**What is needed:**
Once the line containing "Hernquist profile has" is found in the records below, return it and each following line exactly, up to and including the line containing "equations, the difficulties", and nothing else.

BEGIN Data

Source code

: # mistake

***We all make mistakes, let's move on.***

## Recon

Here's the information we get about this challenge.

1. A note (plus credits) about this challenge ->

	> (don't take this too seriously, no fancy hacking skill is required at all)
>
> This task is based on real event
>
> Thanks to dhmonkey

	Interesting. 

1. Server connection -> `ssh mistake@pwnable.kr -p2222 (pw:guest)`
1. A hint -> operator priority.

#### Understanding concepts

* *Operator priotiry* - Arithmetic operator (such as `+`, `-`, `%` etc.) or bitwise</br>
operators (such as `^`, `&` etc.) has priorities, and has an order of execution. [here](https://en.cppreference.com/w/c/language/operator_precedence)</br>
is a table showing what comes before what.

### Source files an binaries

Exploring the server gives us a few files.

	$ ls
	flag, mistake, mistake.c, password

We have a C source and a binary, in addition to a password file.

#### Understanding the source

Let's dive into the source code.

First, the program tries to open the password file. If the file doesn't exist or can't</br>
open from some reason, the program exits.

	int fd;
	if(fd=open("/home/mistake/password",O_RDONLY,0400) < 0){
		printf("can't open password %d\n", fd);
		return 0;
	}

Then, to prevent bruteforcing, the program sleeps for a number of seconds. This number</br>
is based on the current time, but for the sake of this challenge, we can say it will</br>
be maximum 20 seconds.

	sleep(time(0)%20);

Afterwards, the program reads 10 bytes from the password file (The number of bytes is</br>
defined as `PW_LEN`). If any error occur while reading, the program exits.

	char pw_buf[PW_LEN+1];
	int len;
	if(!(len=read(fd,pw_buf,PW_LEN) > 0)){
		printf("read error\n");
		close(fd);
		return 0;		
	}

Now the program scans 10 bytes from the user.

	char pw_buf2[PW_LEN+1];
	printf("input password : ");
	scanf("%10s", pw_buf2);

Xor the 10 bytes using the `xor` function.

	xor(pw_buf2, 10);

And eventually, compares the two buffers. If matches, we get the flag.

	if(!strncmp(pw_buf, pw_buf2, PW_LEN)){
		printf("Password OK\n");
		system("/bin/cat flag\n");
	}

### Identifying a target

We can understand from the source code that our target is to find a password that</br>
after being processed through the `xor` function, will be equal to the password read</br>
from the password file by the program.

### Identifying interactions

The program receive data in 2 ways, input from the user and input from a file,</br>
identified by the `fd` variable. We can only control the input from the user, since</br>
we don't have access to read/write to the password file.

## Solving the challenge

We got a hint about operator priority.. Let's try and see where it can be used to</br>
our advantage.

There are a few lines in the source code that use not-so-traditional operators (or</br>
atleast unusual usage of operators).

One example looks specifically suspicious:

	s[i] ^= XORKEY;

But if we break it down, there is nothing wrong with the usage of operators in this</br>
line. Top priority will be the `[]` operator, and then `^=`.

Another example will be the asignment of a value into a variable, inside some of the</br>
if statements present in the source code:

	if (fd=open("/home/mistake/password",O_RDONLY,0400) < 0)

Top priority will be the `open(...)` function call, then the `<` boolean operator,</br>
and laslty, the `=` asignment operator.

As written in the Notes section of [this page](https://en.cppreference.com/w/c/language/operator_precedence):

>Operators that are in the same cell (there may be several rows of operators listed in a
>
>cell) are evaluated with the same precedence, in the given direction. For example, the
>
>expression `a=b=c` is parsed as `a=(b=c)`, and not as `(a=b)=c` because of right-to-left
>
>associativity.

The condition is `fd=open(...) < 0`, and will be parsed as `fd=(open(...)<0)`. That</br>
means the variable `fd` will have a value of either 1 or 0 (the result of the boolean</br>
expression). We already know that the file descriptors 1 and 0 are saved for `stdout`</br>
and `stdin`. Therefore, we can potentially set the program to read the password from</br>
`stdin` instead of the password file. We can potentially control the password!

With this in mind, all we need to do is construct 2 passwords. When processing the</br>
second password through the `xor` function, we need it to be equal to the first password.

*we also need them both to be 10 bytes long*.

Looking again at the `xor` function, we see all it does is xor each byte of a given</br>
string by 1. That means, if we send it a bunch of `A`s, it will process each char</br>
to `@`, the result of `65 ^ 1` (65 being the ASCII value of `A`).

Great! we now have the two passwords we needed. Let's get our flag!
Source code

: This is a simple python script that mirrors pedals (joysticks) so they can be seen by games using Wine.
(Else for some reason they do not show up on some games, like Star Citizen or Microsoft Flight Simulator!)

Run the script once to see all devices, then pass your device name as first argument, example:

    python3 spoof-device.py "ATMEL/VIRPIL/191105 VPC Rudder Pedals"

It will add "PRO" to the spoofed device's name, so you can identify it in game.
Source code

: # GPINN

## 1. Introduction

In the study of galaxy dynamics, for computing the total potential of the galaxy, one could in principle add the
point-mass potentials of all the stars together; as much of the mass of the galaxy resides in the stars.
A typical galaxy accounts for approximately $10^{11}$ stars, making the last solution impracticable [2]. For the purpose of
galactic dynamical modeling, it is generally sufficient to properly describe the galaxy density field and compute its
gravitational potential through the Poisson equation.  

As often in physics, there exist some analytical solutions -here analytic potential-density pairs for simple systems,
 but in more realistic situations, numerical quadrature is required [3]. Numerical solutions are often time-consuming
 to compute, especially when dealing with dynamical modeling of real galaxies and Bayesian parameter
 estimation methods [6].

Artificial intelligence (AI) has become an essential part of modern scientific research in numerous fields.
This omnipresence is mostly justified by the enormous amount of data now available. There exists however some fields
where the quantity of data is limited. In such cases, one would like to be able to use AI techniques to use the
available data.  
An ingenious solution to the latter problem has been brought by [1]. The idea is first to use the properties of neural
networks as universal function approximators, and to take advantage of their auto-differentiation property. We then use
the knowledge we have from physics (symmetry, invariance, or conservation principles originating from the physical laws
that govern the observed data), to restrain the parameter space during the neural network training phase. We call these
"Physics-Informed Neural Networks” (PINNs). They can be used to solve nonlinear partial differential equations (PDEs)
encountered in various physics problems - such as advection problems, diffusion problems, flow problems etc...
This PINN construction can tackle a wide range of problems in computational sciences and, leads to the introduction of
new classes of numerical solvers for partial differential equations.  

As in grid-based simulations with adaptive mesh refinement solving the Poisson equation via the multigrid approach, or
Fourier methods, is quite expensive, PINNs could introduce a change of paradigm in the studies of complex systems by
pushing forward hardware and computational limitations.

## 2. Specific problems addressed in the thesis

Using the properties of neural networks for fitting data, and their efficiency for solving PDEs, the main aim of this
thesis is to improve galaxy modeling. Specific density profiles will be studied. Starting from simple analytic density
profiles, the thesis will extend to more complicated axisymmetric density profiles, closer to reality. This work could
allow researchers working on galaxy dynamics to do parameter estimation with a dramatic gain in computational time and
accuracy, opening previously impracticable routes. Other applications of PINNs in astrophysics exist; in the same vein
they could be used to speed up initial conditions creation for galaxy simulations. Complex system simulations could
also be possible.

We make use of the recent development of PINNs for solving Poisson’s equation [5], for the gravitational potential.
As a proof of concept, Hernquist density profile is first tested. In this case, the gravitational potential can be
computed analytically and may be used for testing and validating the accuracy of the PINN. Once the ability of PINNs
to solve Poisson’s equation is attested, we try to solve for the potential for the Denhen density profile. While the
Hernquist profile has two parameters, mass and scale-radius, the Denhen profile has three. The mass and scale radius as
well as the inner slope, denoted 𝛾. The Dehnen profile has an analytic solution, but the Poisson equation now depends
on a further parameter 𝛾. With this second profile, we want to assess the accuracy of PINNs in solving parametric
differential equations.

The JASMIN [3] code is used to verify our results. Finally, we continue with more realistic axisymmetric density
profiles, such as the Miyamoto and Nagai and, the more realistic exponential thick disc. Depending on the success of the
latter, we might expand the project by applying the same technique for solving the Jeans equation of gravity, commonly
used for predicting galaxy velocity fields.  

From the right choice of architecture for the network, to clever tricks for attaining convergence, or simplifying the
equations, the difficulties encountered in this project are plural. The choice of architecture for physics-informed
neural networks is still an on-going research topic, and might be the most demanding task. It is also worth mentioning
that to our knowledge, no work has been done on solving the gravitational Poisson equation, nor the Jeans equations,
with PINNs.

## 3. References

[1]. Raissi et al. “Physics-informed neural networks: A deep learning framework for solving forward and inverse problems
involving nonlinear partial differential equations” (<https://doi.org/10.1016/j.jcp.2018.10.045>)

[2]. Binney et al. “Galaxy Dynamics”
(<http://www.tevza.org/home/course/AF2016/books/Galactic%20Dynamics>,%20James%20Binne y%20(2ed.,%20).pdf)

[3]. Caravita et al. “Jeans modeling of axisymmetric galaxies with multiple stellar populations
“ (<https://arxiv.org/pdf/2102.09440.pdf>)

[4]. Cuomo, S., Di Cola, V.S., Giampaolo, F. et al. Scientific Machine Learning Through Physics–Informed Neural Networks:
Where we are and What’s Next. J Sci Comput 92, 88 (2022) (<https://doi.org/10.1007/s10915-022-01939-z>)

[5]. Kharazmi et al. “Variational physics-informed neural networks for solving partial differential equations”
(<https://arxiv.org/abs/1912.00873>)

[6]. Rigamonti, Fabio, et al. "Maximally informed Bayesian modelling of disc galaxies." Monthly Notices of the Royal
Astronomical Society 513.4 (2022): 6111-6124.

END Data

**Expected answer:**
Hernquist profile has two parameters, mass and scale-radius, the Denhen profile has three. The mass and scale radius as
well as the inner slope, denoted 𝛾. The Dehnen profile has an analytic solution, but the Poisson equation now depends
on a further parameter 𝛾. With this second profile, we want to assess the accuracy of PINNs in solving parametric
differential equations.

The JASMIN [3] code is used to verify our results. Finally, we continue with more realistic axisymmetric density
profiles, such as the Miyamoto and Nagai and, the more realistic exponential thick disc. Depending on the success of the
latter, we might expand the project by applying the same technique for solving the Jeans equation of gravity, commonly
used for predicting galaxy velocity fields.  

From the right choice of architecture for the network, to clever tricks for attaining convergence, or simplifying the
equations, the difficulties encountered in this project are plural. The choice of architecture for physics-informed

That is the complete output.